The patient population included 825 females (68%) and 387 (32%) males. The patients had a median (IQR) age of 61 years (56–76), with a range of 28–90 years. The types of operations performed were 843 hip prostheses, 264 knee prostheses, and 105 other operations on the lower extremities.

Neurological impairment

None of the 1212 patients included in this analysis reported any forms of neurological deficits or motor impairment after the removal of the spinal microcatheter. Serious adverse events, such as death, life-threatening complications, event-dependent prolongation of hospitalization, or persistent handicaps, were not observed.

Headaches

Tension headaches were experienced by 190 (15.7%) patients, of whom 27 received therapy (2.2%). Postpuncture headaches were experienced by only 18 (1.5%) patients. Therapeutic intervention consisting of bed rest, infusions of crystalloids, or application of nonsteroidal anti-inflammatory drugs on two days failed to produce lasting effects in the patients reporting typical postdural puncture headache. Therefore, all of these patients received a blood patch and were immediately pain free.

Patient satisfaction

Of the patients included, 1193 (98.4%) would have chosen the same anesthesia technique again if they were to undergo a similar procedure of the lower extremities.

Minor complications

In 102 cases (8.4%), anesthesiologists reported paresthesia in the lower extremities in the moment of placing the microcatheter, but no patient had persistent neurological impairments. Forty-nine catheters had to be removed in the first 24 hours because of technical problems, including breaking or disconnection of the microcatheter.

Discussion

CSA provides a number of potential advantages over other forms of anesthesia,¹^–³ including hemodynamic stability and extended analgesia.²⁰^,²³^,²⁴ But some anesthesiologists are not permitted to use microcatheters, due to government concern over the risk of cauda equina syndrome, and others have remained reluctant to perform CSA, even with microcatheters, because of uncertainty about the incidence of PDPH.
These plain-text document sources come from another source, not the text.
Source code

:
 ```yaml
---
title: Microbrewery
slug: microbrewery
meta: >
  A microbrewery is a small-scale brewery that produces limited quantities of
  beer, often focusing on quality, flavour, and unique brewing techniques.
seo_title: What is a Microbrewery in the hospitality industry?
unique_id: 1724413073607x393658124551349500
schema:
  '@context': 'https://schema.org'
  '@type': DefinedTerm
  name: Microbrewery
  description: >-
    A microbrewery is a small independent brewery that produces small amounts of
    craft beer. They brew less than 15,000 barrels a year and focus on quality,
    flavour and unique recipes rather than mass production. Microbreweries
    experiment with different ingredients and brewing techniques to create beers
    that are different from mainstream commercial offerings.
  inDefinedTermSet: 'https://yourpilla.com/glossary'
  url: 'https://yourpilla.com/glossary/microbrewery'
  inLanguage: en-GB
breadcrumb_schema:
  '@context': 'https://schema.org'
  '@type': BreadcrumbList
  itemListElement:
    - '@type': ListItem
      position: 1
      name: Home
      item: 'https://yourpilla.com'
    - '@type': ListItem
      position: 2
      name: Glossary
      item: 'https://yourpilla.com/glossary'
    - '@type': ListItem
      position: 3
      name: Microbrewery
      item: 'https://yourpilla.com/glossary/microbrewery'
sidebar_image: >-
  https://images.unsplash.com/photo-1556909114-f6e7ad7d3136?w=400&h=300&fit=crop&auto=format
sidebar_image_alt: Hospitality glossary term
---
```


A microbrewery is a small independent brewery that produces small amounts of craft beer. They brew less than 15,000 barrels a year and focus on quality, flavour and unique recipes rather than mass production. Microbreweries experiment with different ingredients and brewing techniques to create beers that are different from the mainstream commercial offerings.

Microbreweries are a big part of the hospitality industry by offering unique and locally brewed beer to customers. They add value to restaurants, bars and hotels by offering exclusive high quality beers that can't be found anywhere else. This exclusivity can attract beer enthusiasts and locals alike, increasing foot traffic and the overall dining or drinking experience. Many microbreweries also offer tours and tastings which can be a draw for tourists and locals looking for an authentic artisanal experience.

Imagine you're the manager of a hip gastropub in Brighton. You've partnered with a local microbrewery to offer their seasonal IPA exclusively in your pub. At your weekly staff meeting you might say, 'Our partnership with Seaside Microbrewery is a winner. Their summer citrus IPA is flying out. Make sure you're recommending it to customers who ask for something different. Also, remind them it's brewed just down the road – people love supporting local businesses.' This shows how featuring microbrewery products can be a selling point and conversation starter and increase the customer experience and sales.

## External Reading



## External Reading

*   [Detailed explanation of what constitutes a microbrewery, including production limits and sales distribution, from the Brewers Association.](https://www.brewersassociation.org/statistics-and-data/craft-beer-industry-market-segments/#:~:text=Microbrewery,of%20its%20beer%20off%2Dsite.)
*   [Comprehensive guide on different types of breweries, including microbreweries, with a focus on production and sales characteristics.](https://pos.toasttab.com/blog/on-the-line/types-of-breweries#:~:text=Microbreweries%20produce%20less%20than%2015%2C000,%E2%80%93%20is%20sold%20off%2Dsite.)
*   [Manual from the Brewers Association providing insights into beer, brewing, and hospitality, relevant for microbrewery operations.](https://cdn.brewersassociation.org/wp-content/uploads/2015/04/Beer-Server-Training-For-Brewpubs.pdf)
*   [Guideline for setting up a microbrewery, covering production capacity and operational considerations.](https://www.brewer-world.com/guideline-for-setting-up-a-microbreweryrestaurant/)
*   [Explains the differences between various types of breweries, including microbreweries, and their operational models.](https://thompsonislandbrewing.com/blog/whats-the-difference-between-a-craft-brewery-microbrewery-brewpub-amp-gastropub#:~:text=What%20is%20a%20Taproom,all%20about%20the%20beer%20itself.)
The present retrospective study was performed on all patients receiving CSA and undergoing surgery at the hospital – either allogenic joint replacement of the knee or hip or arthroscopic surgery of the knee joint.

In the present analysis of 1212 patients, no case of cauda equina syndrome or any other major neurologic complications were observed. Hopwood has estimated that in order to define the incidence of CSA (with microcatheters) inducing adverse neurologic events, including cauda equina syndrome, a prospective study with a minimum sample size of about 3300 to 5700 patients, depending on the accepted level of statistical uncertainty (beta error), is necessary.²⁵ Thus, the results of our survey (n = 1212), together with the cumulative population of patients with CSA included from other smaller studies (n = 568, approximately)⁶^,⁷^,¹⁷^,¹⁸ may reveal enough evidence to demonstrate that CSA with a 28-gauge microcatheter will not cause an increased risk for cauda equina syndrome compared to other anesthetic procedures.

The use of smaller needles and microcatheters decreases the rate of PDPH in CSA in comparison to larger puncture needles. The PDPH rate of 1.5% found in our study is consistent with several other studies⁶^,⁷ and represents an acceptable level of risk.¹⁶ Kumar et al²⁰ reported 5.6% PDPH in 68 elderly patients, 65–82 years old. Döhler et al¹⁸ observed no cases of PDPH in 154 patients, aged over 70 years (mean 82.3 years). Importantly, obstetric patients are at higher risk of PDPH than the general population, probably due to the younger age of the patients.²¹^,²³^,²⁴

If patients had PDPH, we treated them with bed rest, infusions of crystalloids, and applications of nonsteroidal anti-inflammatory drugs on 2 days. In cases of failed lasting effects in patients reporting typical postdural puncture headache, the patients received a blood patch and were immediately pain free. This method is recommended in the literature, with response rates to blood patches being about 90%.²⁶

Nearly all (98.4%) patients in this study reported in our questionnaire that they would choose this kind of anesthesia again. Besides simply showing patient satisfaction, this finding is an inverse, patient-centered way of investigating complications. It showed that 98.4% of the patients did not experience any complications from the anesthetic technique that concerned them enough to dissuade them from accepting CSA again.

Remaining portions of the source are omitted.